Zola est démuni face aux questions financières, au droit des sociétés, aux cotations boursières. Il n’a même pas de compte bancaire. Son éditeur, Fasquelle, lui avance au fur et à mesure l’argent dont il a besoin. Il va donc constituer un dossier de plus de mille pages pour combler ses connaissances lacunaires avouées à demi-mot, à deux reprises, dans le premier chapitre du roman : « ce mystère des opérations financières où peu de cervelles françaises pénètrent » ; « ce mystère des opérations financières, d’autant plus attirant pour les cervelles françaises que très peu d’entre elles les pénètrent ». Zola a donc consulté plusieurs ouvrages pour s’initier à cette religion de la finance. Il a lu les Mémoires d’un coulissier de Feydeau, l’ouvrage de Mirecourt sur La Bourse et celui d’Aycard sur Le Crédit mobilier. Il bénéficie des leçons de son éditeur, qui a pratiqué le métier d’agent de change avant de se lancer dans la librairie. Il s’est surtout beaucoup inspiré du krach de l’Union générale survenu en janvier 1882. Le polytechnicien Bontoux avait repris en 1878 cette banque qui avait connu des difficultés. Par une gestion audacieuse, il avait fait grimper la valeur de l’action jusqu’à des hauteurs insoupçonnées, enrichissant tout un petit peuple d’actionnaires. C’est que Bontoux avait eu la lumineuse idée de drainer l’épargne religieuse vers sa banque catholique. Pourtant au début de 1882, ce fut l’effondrement du cours, l’action perdant les neuf dixièmes de sa valeur. Poursuivi pour escroquerie, le banquier se réfugia en Espagne d’où il rédigea, pour sa défense, une apologie qui parut en librairie en 1888. Zola a de plus étudié dans les numéros du Droit les comptes rendus d’audience du procès Bontoux qui s’acheva sur la condamnation de l’intéressé à cinq ans de prison en 1883. L’opinion française est alors travaillée par l’ouvrage antisémite de Drumond, la France Juive. Bontoux, lui aussi, invoque un complot des Juifs et des francs-maçons pour expliquer la déroute de son œuvre bien-pensante et, de fait, lui et ses actionnaires avaient bien été ruinés en partie par la spéculation des Rothschild. Ces accusations vont d’ailleurs resservir à l’occasion du scandale de Panama, permettant à plusieurs personnalités d’échapper à la vindicte populaire. Elles contribueront à faire enfler notablement le ressentiment antisémite à l’occasion de l’Affaire Dreyfus. Elles sont bien présentes dans le roman de Zola.
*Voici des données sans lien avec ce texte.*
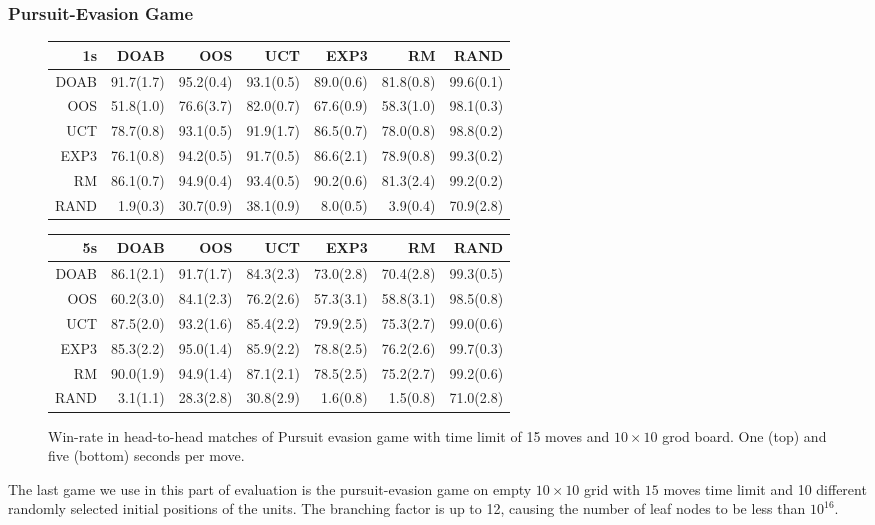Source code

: \subsubsection{Pursuit-Evasion Game}
\begin{figure}
\centering
\begin{scriptsize}
\begin{tabular}{|r|rrrrrr|}\hline
1s&DOAB&OOS&UCT&EXP3&RM&RAND\\\hline
DOAB&91.7(1.7)&95.2(0.4)&93.1(0.5)&89.0(0.6)&81.8(0.8)&99.6(0.1)\\
OOS&51.8(1.0)&76.6(3.7)&82.0(0.7)&67.6(0.9)&58.3(1.0)&98.1(0.3)\\
UCT&78.7(0.8)&93.1(0.5)&91.9(1.7)&86.5(0.7)&78.0(0.8)&98.8(0.2)\\
EXP3&76.1(0.8)&94.2(0.5)&91.7(0.5)&86.6(2.1)&78.9(0.8)&99.3(0.2)\\
RM&86.1(0.7)&94.9(0.4)&93.4(0.5)&90.2(0.6)&81.3(2.4)&99.2(0.2)\\
RAND&1.9(0.3)&30.7(0.9)&38.1(0.9)&8.0(0.5)&3.9(0.4)&70.9(2.8)\\
\hline
\end{tabular}
\begin{tabular}{|r|rrrrrr|}\hline
5s&DOAB&OOS&UCT&EXP3&RM&RAND\\\hline
DOAB&86.1(2.1)&91.7(1.7)&84.3(2.3)&73.0(2.8)&70.4(2.8)&99.3(0.5)\\
OOS&60.2(3.0)&84.1(2.3)&76.2(2.6)&57.3(3.1)&58.8(3.1)&98.5(0.8)\\
UCT&87.5(2.0)&93.2(1.6)&85.4(2.2)&79.9(2.5)&75.3(2.7)&99.0(0.6)\\
EXP3&85.3(2.2)&95.0(1.4)&85.9(2.2)&78.8(2.5)&76.2(2.6)&99.7(0.3)\\
RM&90.0(1.9)&94.9(1.4)&87.1(2.1)&78.5(2.5)&75.2(2.7)&99.2(0.6)\\
RAND&3.1(1.1)&28.3(2.8)&30.8(2.9)&1.6(0.8)&1.5(0.8)&71.0(2.8)\\
\hline
\end{tabular}

\end{scriptsize}
\caption{Win-rate in head-to-head matches of Pursuit evasion game with time limit of 15 moves and $10\times 10$ grod board. One (top) and five (bottom) seconds per move.}\label{fig:matches:peg}
\end{figure}



The last game we use in this part of evaluation is the pursuit-evasion game on empty $10\times 10$ grid with $15$ moves time limit and 10 different randomly selected initial positions of the units. The branching factor is up to 12, causing the number of leaf nodes to be less than $10^16$.

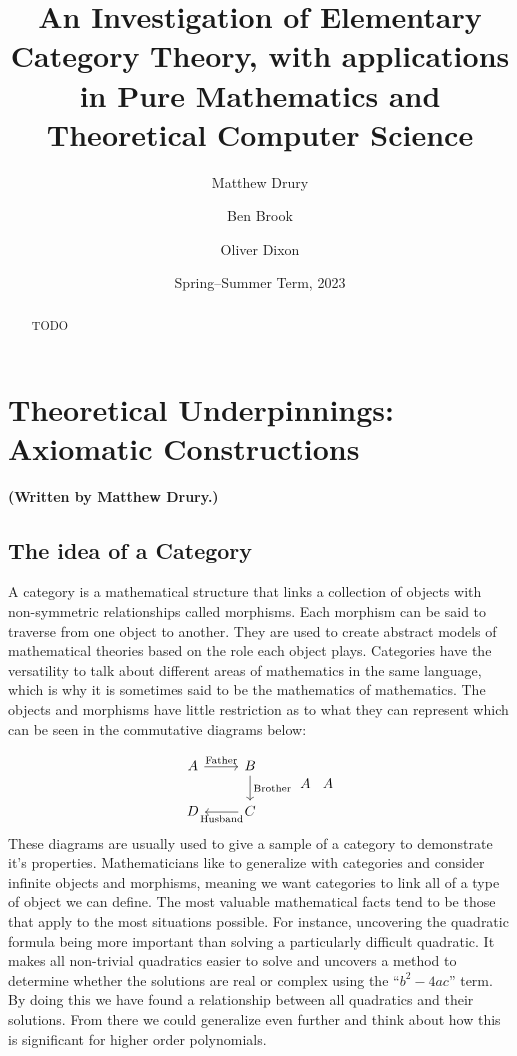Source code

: \documentclass[10pt,a4paper,reqno]{amsart}
\title[An Investigation of Elementary Category Theory]{An Investigation of %
        Elementary Category Theory, with applications in Pure Mathematics and %
        Theoretical Computer Science}
\author{Matthew Drury} \email{\yorkemail{md1499}}
\author{Ben Brook}     \email{\yorkemail{bb1170}}
\author{Oliver Dixon}  \email{\yorkemail{od641}}
\date{Spring--Summer Term, 2023}
\begin{document}
\begin{abstract}
        TODO
\end{abstract}
\maketitle
\tableofcontents
\section{Theoretical %
        Underpinnings: Axiomatic Constructions}
\begin{flushright}
        \textbf{(Written by Matthew Drury.)}
\end{flushright}

\subsection{The idea of a Category}
A category is a mathematical structure that links a collection of objects with
non-symmetric relationships called morphisms.  Each morphism can be said to
traverse from one object to another.  They are used to create abstract models of
mathematical theories based on the role each object plays.  Categories have the
versatility to talk about different areas of mathematics in the same language,
which is why it is sometimes said to be the mathematics of mathematics.   
The objects and morphisms have little restriction as to what they can represent
which can be seen in the commutative diagrams below:

\begin{equation}
        \begin{tikzcd}
                A \ar[r,"\text{Father}"] & B \ar[d,"\text{Brother}"] \\
                D & C \ar[l,"\text{Husband}"]
        \end{tikzcd}
        \begin{tikzcd}
        A
        \end{tikzcd}
        \begin{tikzcd}
        A
        \end{tikzcd}
\end{equation}
These diagrams are usually used to give a sample of a category to demonstrate
it's properties.  Mathematicians like to generalize with categories and consider
infinite objects and morphisms, meaning we want categories to link all of a type 
of object we can define.   The most valuable mathematical facts
tend to be those that apply to the most situations possible.  For instance,
uncovering the quadratic formula being more important than solving a
particularly difficult quadratic.  It makes all non-trivial quadratics easier to
solve and uncovers a method to determine whether the solutions are real or
complex using the ``$b^2-4ac$'' term.   By doing this we have found a relationship
between all quadratics and their solutions.   From there we could generalize even
further and think about how this is significant for higher order polynomials.
\end{document}
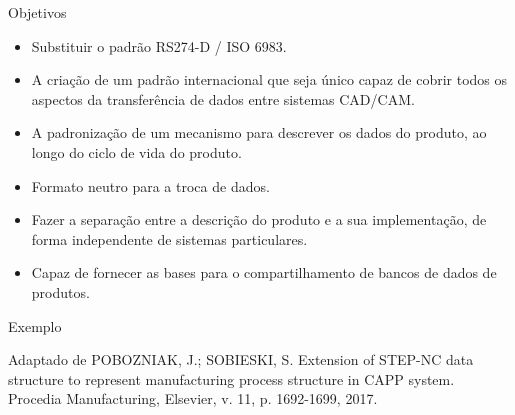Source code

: \documentclass[aspectratio=169]{beamer}
\begin{document}
{%

\begin{frame}{Objetivos}
  \begin{itemize}
    \item {
      Substituir o padrão RS274-D / ISO 6983.
    }
    \item{
      A criação de um padrão internacional que seja único capaz de cobrir todos os aspectos 
      da transferência de dados entre sistemas CAD/CAM.
    }
    \item {
      A padronização de um mecanismo para descrever os dados do produto, ao longo do ciclo de 
      vida do produto.
    }
    \item {
      Formato neutro para a troca de dados.
    }
    \item {
      Fazer a separação entre a descrição do produto e a sua implementação, 
      de forma independente de sistemas particulares.
    }
    \item {
      Capaz de fornecer as bases para o compartilhamento de bancos de dados de produtos.
    }
  \end{itemize}
\end{frame}



\begin{frame}{Exemplo}

  Adaptado de POBOZNIAK, J.; SOBIESKI, S. Extension of STEP-NC data structure to represent
  manufacturing process structure in CAPP system. Procedia Manufacturing, Elsevier,
  v. 11, p. 1692-1699, 2017.


\end{frame}}
\end{document}
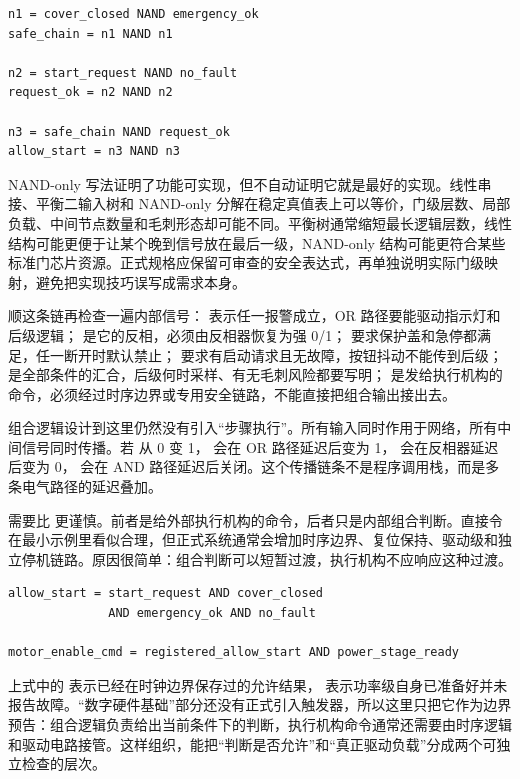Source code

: \begin{lstlisting}
n1 = cover_closed NAND emergency_ok
safe_chain = n1 NAND n1

n2 = start_request NAND no_fault
request_ok = n2 NAND n2

n3 = safe_chain NAND request_ok
allow_start = n3 NAND n3
\end{lstlisting}

NAND-only 写法证明了功能可实现，但不自动证明它就是最好的实现。线性串接、平衡二输入树和 NAND-only 分解在稳定真值表上可以等价，门级层数、局部负载、中间节点数量和毛刺形态却可能不同。平衡树通常缩短最长逻辑层数，线性结构可能更便于让某个晚到信号放在最后一级，NAND-only 结构可能更符合某些标准门芯片资源。正式规格应保留可审查的安全表达式，再单独说明实际门级映射，避免把实现技巧误写成需求本身。

顺这条链再检查一遍内部信号： 表示任一报警成立，OR 路径要能驱动指示灯和后级逻辑； 是它的反相，必须由反相器恢复为强 0/1； 要求保护盖和急停都满足，任一断开时默认禁止； 要求有启动请求且无故障，按钮抖动不能传到后级； 是全部条件的汇合，后级何时采样、有无毛刺风险都要写明； 是发给执行机构的命令，必须经过时序边界或专用安全链路，不能直接把组合输出接出去。

组合逻辑设计到这里仍然没有引入“步骤执行”。所有输入同时作用于网络，所有中间信号同时传播。若  从 0 变 1， 会在 OR 路径延迟后变为 1， 会在反相器延迟后变为 0， 会在 AND 路径延迟后关闭。这个传播链条不是程序调用栈，而是多条电气路径的延迟叠加。

 需要比  更谨慎。前者是给外部执行机构的命令，后者只是内部组合判断。直接令  在最小示例里看似合理，但正式系统通常会增加时序边界、复位保持、驱动级和独立停机链路。原因很简单：组合判断可以短暂过渡，执行机构不应响应这种过渡。

\begin{lstlisting}
allow_start = start_request AND cover_closed
              AND emergency_ok AND no_fault

motor_enable_cmd = registered_allow_start AND power_stage_ready
\end{lstlisting}

上式中的  表示已经在时钟边界保存过的允许结果， 表示功率级自身已准备好并未报告故障。“数字硬件基础”部分还没有正式引入触发器，所以这里只把它作为边界预告：组合逻辑负责给出当前条件下的判断，执行机构命令通常还需要由时序逻辑和驱动电路接管。这样组织，能把“判断是否允许”和“真正驱动负载”分成两个可独立检查的层次。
Plus anecdotique, la scène scabreuse qui oppose Saccard à Delcambre à propos de l’entretien de la baronne Sandorff tire son origine d’un fait divers de l’époque : Edwige Sapia fut bien l’objet d’une empoignade de mauvais garçons entre deux notabilités, le banquier Jules Mirès (condamné à cinq ans de prison en 1861 pour la faillite de la Caisse générale des chemins de fer) et Gustave Louis Chaix d’Est-Ange, avocat et homme politique français.
Le personnage de Saccard a plusieurs origines : d’abord le père de Zola, trop tôt disparu lors des sept ans d’Émile. Le fils a gardé de lui le souvenir ébloui d’un entrepreneur moderne, hardi, engagé dans le progrès social. Zola a également été marqué par le spéculateur et industriel Hector de Sastres, qui fut l’ami et le protégé du ministre Jacques Louis Randon. Bien sûr, Saccard a hérité aussi de quelques caractéristiques de Paul Eugène Bontoux. Zola a donné à Saccard la confiance en soi, l’optimisme chevillé au corps, l’esprit visionnaire, le sens des opportunités économiques de ces personnalités. Notons également que quelques traits de Bontoux et du père ont été attribuées à Hamelin, l’ingénieur brillant, appliqué, utopiste.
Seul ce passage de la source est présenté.